Der Fehler, darüber waren sich die meisten Wissenschaftlerinnen aus den verschiedenen Disziplinen einig, liegt in der polarisierenden Fragestellung. Den Forderungen nach Gleichheit oder Differenz ist es nach Frigga Haug nicht von vomherein anzusehen, ob sie reformistisch oder revolutionär sind. Die Gleichheit als Anpassung und Unterordnung der ‚anderen‘ unter die Herrschenden ist nicht dasselbe wie das gleiche Recht der Frauen auf Freiheit UND Brot. Diese Forderung war für die bestehende Ordnung vor 200 Jahren in ihrer antipatriarchalen und antikapitalistischen Dimension ebenso bedrohlich, wie sie es heute ist, bedeutet sie nicht mehr und nicht weniger als den Umsturz der Gesellschaft. Wenn Frauen das Gleichheitsprinzip ernst nehmen und ihre Differenz massiv und unangepaßt in die Institutionen hineintragen, werden die am männlichen Lebenszusammenhang orientierten Organisationsformen drastisch verändert.

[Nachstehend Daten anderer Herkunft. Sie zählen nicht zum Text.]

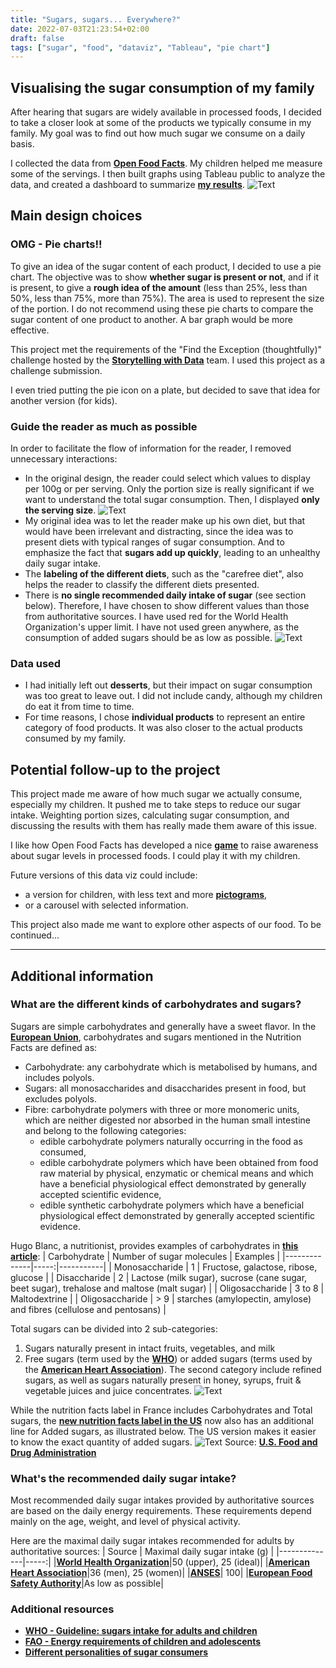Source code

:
 ```yaml
---
title: "Sugars, sugars... Everywhere?"
date: 2022-07-03T21:23:54+02:00
draft: false
tags: ["sugar", "food", "dataviz", "Tableau", "pie chart"]
---
```


## Visualising the sugar consumption of my family
After hearing that sugars are widely available in processed foods, I decided to take a closer look at some of the products we typically consume in my family. My goal was to find out how much sugar we consume on a daily basis.

I collected the data from __[Open Food Facts](https://world.openfoodfacts.org/)__. My children helped me measure some of the servings. I then built graphs using Tableau public to analyze the data, and created a dashboard to summarize __[my results](https://public.tableau.com/views/Sugarssugars___Everywhere/recap?:language=fr-FR&publish=yes&:display_count=n&:origin=viz_share_link)__.
![Text](/images/22-07_dataviz.png "Dataviz: Sugars sugars everywhere")

## Main design choices

### OMG - Pie charts!!
To give an idea of the sugar content of each product, I decided to use a pie chart. The objective was to show **whether sugar is present or not**, and if it is present, to give a **rough idea of the amount** (less than 25%, less than 50%, less than 75%, more than 75%). The area is used to represent the size of the portion. I do not recommend using these pie charts to compare the sugar content of one product to another. A bar graph would be more effective.

This project met the requirements of the "Find the Exception (thoughtfully)" challenge hosted by the __[Storytelling with Data](https://community.storytellingwithdata.com/challenges/jun-2022-find-the-exception/sugars-sugars-everywhere-pie-charts-x-small-multip)__ team. I used this project as a challenge submission.

I even tried putting the pie icon on a plate, but decided to save that idea for another version (for kids).

### Guide the reader as much as possible
In order to facilitate the flow of information for the reader, I removed unnecessary interactions:
* In the original design, the reader could select which values to display per 100g or per serving. Only the portion size is really significant if we want to understand the total sugar consumption. Then, I displayed **only the serving size**.
![Text](/images/22-07_serving_sizes.png "Serving size")
* My original idea was to let the reader make up his own diet, but that would have been irrelevant and distracting, since the idea was to present diets with typical ranges of sugar consumption. And to emphasize the fact that **sugars add up quickly**, leading to an unhealthy daily sugar intake.
* The **labeling of the different diets**, such as the "carefree diet", also helps the reader to classify the different diets presented.
* There is **no single recommended daily intake of sugar** (see section below). Therefore, I have chosen to show different values than those from authoritative sources. I have used red for the World Health Organization's upper limit. I have not used green anywhere, as the consumption of added sugars should be as low as possible.
![Text](/images/22-07_thresholds.png "Daily sugar intake")

### Data used
* I had initially left out **desserts**, but their impact on sugar consumption was too great to leave out. I did not include candy, although my children do eat it from time to time.
* For time reasons, I chose **individual products** to represent an entire category of food products. It was also closer to the actual products consumed by my family.

## Potential follow-up to the project
This project made me aware of how much sugar we actually consume, especially my children. It pushed me to take steps to reduce our sugar intake. Weighting portion sizes, calculating sugar consumption, and discussing the results with them has really made them aware of this issue.

I like how Open Food Facts has developed a nice __[game](https://howmuchsugar.in/)__ to raise awareness about sugar levels in processed foods. I could play it with my children.

Future versions of this data viz could include:
* a version for children, with less text and more __[pictograms](https://openmoji.org/)__,
* or a carousel with selected information.

This project also made me want to explore other aspects of our food. To be continued...

---
## Additional information

### What are the different kinds of carbohydrates and sugars?
Sugars are simple carbohydrates and generally have a sweet flavor. In the __[European Union](https://eur-lex.europa.eu/legal-content/EN/TXT/HTML/?uri=CELEX:02011R1169-20180101&from=EN#tocId68)__, carbohydrates and sugars mentioned in the Nutrition Facts are defined as:
* Carbohydrate: any carbohydrate which is metabolised by humans, and includes polyols.
* Sugars: all monosaccharides and disaccharides present in food, but excludes polyols.
* Fibre: carbohydrate polymers with three or more monomeric units, which are neither digested nor absorbed in the human small intestine and belong to the following categories:
  * edible carbohydrate polymers naturally occurring in the food as consumed,
  * edible carbohydrate polymers which have been obtained from food raw material by physical, enzymatic or chemical means and which have a beneficial physiological effect demonstrated by generally accepted scientific evidence,
  * edible synthetic carbohydrate polymers which have a beneficial physiological effect demonstrated by generally accepted scientific evidence.

Hugo Blanc, a nutritionist, provides examples of carbohydrates in __[this article](https://sagessesante.fr/glucides/)__:
| Carbohydrate         | Number of sugar molecules | Examples |
|--------------|-----:|-----------|
| Monosaccharide |  1 | Fructose, galactose, ribose, glucose |
| Disaccharide |  2 | Lactose (milk sugar), sucrose (cane sugar, beet sugar), trehalose and maltose (malt sugar) |
| Oligosaccharide |  3 to 8 | Maltodextrine |
| Oligosaccharide |  > 9 | starches (amylopectin, amylose) and fibres (cellulose and pentosans) |

Total sugars can be divided into 2 sub-categories:
1. Sugars naturally present in intact fruits, vegetables, and milk
2. Free sugars (term used by the __[WHO](https://www.who.int/publications/i/item/9789241549028)__) or added sugars (terms used by the __[American Heart Association](https://www.heart.org/en/healthy-living/healthy-eating/eat-smart/sugar/added-sugars)__).
The second category include refined sugars, as well as sugars naturally present in honey, syrups, fruit & vegetable juices and juice concentrates.
![Text](/images/22-07_sugar_sub-categories.png "Sugar sub-categories")

While the nutrition facts label in France includes Carbohydrates and Total sugars, the
__[new nutrition facts label in the US](https://www.fda.gov/food/nutrition-education-resources-materials/new-nutrition-facts-label)__ now also has an additional line for Added sugars, as illustrated below. The US version makes it easier to know the exact quantity of added sugars.
![Text](/images/22-07_original_and_new_labels.png "Original & new labels")
Source: __[U.S. Food and Drug Administration](https://www.fda.gov/media/135302/download)__


### What's the recommended daily sugar intake?
Most recommended daily sugar intakes provided by authoritative sources are based on the daily energy requirements. These requirements depend mainly on the age, weight, and level of physical activity.

Here are the maximal daily sugar intakes recommended for adults by authoritative sources:
| Source         | Maximal daily sugar intake (g) |
|--------------|-----:|
|__[World Health Organization](https://www.who.int/en/news-room/fact-sheets/detail/healthy-diet)__|50 (upper), 25 (ideal)|
|__[American Heart Association](https://www.heart.org/en/healthy-living/healthy-eating/eat-smart/sugar/how-much-sugar-is-too-much)__|36 (men), 25 (women)|
|__[ANSES](https://www.anses.fr/fr/content/sucres-dans-l%E2%80%99alimentation)__| 100|
|__[European Food Safety Authority](https://www.efsa.europa.eu/en/news/added-and-free-sugars-should-be-low-possible)__|As low as possible|

### Additional resources
* __[WHO - Guideline: sugars intake for adults and children](https://www.who.int/publications/i/item/9789241549028)__
* __[FAO - Energy requirements of children and adolescents](https://www.fao.org/3/Y5686E/y5686e06.htm)__
* __[Different personalities of sugar consumers](https://foodindustryexecutive.com/2019/10/cautious-vs-carefree-the-split-personality-of-sugar-conscious-consumers/)__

Ulrike Prokop sieht die Frauen und damit auch die Männer heute an einem Wendepunkt, vergleichbar mit der Zeit der Aufklärung. Die bürgerliche Familie löst sich auf, die Frauen werden als in sich zerrissene Einzelwesen in die Gesellschaft geschleudert, in der sie sich neu definieren müssen. Die Leidenschaft, mit der in Frankfurt gedacht, gelernt und debattiert wurde, scheint diese These zu bestätigen.

Mit dem Ertragen der Differenz in den eigenen Reihen hapert es allerdings noch. Mit einer Mischung aus Wut und Humor mußten sich die Vertreterinnen einer iranischen Frauengruppe ihre aktive Beteiligung erst erzwingen. Die frenetisch bekundete Solidarität wirkte aufgesetzt.